In one flip in Brewerytown, speculators paid $6,000 for a lot, then resold it five days later for $127,000. A parcel in Ludlow resold in three weeks for a $117,500 markup. One in Yorktown was bought and resold on the same day for a gain of $80,000.

Partners Bryheim Murray and Kyle Easley bought the property where a rowhome is now rising at 627 W. Oxford St, in North Philadelphia. They bought it for $37,500 from an estate and resold it for $155,000 just 19 days later. One of the heirs said it was sold despite her opposition.
Partners Bryheim Murray and Kyle Easley bought the property where a rowhome is now rising at 627 W. Oxford St, in North Philadelphia. They bought it for $37,500 from an estate and resold it for $155,000 just 19 days later. One of the heirs said it was sold despite her opposition.Read moreDAVID MAIALETTI / Staff Photographer

Harry and Lorraine Norris thought they were lucky when a stranger called with surprising news: Lorraine stood to inherit two lots in North Philadelphia, and some real estate investors wanted to buy them.

The Norrises pocketed $14,000 from the deal.

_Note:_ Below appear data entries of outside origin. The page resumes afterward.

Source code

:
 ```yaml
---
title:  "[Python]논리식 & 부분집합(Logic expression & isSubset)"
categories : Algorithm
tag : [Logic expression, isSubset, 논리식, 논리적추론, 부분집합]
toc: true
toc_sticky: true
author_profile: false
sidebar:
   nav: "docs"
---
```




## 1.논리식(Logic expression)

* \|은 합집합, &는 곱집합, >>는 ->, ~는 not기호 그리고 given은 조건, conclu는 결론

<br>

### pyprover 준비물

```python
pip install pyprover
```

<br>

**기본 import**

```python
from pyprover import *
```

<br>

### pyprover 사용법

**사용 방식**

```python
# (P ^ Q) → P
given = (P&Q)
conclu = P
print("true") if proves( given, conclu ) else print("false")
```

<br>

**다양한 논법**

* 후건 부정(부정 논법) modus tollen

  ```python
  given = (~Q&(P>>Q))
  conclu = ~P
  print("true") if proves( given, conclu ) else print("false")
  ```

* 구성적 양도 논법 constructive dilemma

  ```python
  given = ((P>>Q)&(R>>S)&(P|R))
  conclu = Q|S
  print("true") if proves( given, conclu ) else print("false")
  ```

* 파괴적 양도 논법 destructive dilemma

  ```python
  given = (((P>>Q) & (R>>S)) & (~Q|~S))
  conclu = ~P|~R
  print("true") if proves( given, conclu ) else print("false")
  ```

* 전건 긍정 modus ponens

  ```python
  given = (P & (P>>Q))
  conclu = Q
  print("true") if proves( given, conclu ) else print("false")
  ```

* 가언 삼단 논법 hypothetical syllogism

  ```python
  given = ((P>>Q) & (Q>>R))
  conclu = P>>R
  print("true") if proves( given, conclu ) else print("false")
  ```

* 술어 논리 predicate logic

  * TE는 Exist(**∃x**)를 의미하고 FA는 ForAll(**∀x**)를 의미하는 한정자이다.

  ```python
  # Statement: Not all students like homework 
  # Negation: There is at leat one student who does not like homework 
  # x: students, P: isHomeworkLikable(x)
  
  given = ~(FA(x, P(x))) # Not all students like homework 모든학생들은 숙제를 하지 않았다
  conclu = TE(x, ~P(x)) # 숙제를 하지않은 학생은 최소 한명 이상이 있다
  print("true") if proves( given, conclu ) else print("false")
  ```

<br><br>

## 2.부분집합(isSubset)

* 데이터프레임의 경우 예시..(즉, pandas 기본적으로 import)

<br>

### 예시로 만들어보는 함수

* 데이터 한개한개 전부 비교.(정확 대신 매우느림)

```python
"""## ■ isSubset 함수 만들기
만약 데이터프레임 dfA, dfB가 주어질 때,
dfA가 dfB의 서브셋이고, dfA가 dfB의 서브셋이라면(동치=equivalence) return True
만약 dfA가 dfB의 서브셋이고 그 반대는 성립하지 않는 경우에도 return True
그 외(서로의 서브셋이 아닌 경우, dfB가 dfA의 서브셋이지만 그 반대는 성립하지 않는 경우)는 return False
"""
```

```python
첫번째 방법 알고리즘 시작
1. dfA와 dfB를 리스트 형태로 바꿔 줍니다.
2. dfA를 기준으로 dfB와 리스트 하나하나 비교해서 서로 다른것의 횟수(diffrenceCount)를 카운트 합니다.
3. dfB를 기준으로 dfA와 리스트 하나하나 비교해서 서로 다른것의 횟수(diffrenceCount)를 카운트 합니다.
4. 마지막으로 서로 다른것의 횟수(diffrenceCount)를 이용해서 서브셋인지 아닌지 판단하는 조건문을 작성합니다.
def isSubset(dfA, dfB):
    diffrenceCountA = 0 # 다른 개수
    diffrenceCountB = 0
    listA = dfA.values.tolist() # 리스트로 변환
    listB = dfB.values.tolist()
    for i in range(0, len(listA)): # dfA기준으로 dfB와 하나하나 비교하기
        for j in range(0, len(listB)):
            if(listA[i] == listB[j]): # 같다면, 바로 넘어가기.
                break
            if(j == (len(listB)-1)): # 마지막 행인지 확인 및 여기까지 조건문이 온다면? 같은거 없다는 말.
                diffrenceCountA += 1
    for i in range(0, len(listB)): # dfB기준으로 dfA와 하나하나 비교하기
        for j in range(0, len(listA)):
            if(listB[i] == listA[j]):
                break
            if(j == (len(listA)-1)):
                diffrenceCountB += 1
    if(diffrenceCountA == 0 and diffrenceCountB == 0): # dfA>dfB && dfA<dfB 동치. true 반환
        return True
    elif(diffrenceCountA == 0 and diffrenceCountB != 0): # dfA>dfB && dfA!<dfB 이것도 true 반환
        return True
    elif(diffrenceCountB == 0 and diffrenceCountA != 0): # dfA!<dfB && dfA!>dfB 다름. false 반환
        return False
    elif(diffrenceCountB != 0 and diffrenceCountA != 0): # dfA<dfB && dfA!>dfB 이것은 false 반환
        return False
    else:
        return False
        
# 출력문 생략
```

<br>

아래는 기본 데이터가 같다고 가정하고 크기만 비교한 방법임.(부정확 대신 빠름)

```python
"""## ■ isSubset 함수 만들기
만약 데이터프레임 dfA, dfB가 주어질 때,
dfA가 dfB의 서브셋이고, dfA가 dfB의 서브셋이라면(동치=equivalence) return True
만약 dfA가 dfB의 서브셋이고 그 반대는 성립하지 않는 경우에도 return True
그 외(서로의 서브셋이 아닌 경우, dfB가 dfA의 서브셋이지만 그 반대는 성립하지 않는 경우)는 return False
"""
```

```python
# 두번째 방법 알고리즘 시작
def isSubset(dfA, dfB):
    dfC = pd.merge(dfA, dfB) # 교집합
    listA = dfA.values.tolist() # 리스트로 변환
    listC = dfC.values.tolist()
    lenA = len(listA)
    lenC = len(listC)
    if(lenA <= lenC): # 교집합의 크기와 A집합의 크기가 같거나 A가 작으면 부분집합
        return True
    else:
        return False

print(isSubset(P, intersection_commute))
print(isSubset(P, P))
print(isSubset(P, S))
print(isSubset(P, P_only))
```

The team that bought the land did better.

Four days after paying the Norris family, speculators Bryheim Murray and Kyle Easley resold the lots — for $144,000.

The Norrises didn’t know about the flip earlier this year until a reporter visited them recently. When told, Harry pantomimed shooting himself in the head with two guns. His wife said: “It’s a shame they are doing that to people.”

Murray and Easley have done it over and over.

Their deals include such mind-boggling flips as a sale in Brewerytown, in which they paid $6,000 for a lot, then resold it five days later for $127,000. Or the parcel in Ludlow they resold in three weeks for a $117,500 markup. The one in Yorktown they bought and resold on the same day for a gain of $80,000.

The pair are among the most active players in a loosely affiliated band of speculators who have found a new way to do something the City of Philadelphia often fails at: taking control of long-abandoned properties and putting them back on the market. The flips are also the latest example of the age-old practice of exploiting the poor and poorly informed.

The Inquirer’s reporting surfaced another remarkable aspect of the deals put together by Murray, Easley, and other entrepreneurs. Again and again, they see to it that a suburban lawyer, Kevin Murphy, serves as administrator of the families’ newly established estates, enabling him to play a key role in the transactions.

Experts in estate law say administrators have a duty to protect the interests of heirs. Murphy says he is a mere facilitator, making sure papers are filed correctly and completing other legally prescribed tasks. He says that he has no real estate expertise and that the sellers agree to a price on paper before he is hired.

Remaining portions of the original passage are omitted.